§ MATERIAL PROVIDED:
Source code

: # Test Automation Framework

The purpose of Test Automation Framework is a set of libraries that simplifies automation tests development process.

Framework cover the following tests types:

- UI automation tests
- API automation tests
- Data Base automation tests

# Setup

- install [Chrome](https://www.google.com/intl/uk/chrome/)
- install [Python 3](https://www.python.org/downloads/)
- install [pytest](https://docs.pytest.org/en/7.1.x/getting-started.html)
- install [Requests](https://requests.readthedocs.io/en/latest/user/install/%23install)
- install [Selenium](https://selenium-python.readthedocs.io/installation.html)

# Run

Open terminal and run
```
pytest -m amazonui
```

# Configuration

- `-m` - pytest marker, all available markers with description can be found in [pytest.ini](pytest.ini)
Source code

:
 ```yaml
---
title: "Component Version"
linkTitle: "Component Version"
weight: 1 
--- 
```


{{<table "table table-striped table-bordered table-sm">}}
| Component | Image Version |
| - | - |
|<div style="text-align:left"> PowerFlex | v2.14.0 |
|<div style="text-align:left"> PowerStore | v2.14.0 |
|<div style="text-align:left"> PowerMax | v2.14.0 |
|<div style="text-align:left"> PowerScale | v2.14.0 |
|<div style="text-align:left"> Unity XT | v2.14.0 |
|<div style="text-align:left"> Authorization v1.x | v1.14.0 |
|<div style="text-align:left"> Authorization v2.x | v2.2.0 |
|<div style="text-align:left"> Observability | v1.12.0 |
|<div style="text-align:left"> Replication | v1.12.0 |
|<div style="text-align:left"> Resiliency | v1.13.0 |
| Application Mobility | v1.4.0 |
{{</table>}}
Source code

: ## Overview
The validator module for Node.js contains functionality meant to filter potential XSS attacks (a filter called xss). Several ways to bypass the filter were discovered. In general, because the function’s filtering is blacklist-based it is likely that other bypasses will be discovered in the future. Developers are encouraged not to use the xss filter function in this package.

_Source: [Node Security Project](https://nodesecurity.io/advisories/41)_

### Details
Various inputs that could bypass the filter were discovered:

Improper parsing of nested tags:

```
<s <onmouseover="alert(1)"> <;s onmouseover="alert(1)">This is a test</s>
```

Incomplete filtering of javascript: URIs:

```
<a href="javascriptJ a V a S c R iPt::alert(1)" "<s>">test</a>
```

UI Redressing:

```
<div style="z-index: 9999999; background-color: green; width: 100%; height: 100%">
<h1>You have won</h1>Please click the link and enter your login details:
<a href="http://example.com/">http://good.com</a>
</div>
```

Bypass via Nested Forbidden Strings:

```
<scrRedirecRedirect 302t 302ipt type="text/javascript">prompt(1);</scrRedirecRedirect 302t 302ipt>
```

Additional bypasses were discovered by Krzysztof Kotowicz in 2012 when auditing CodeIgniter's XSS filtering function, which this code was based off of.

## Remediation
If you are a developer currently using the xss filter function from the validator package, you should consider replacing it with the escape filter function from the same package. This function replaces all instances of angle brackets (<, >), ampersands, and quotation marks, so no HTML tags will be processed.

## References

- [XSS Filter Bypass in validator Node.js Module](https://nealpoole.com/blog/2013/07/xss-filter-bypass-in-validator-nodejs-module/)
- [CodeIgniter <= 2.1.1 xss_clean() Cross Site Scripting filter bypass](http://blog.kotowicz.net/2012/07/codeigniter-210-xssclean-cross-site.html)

§ TASK OBJECTIVE: Could you filter the material above and copy each line that holds the word "Component"?

§ SOLUTION TO THIS EXERCISE:
title: "Component Version"
linkTitle: "Component Version"
| Component | Image Version |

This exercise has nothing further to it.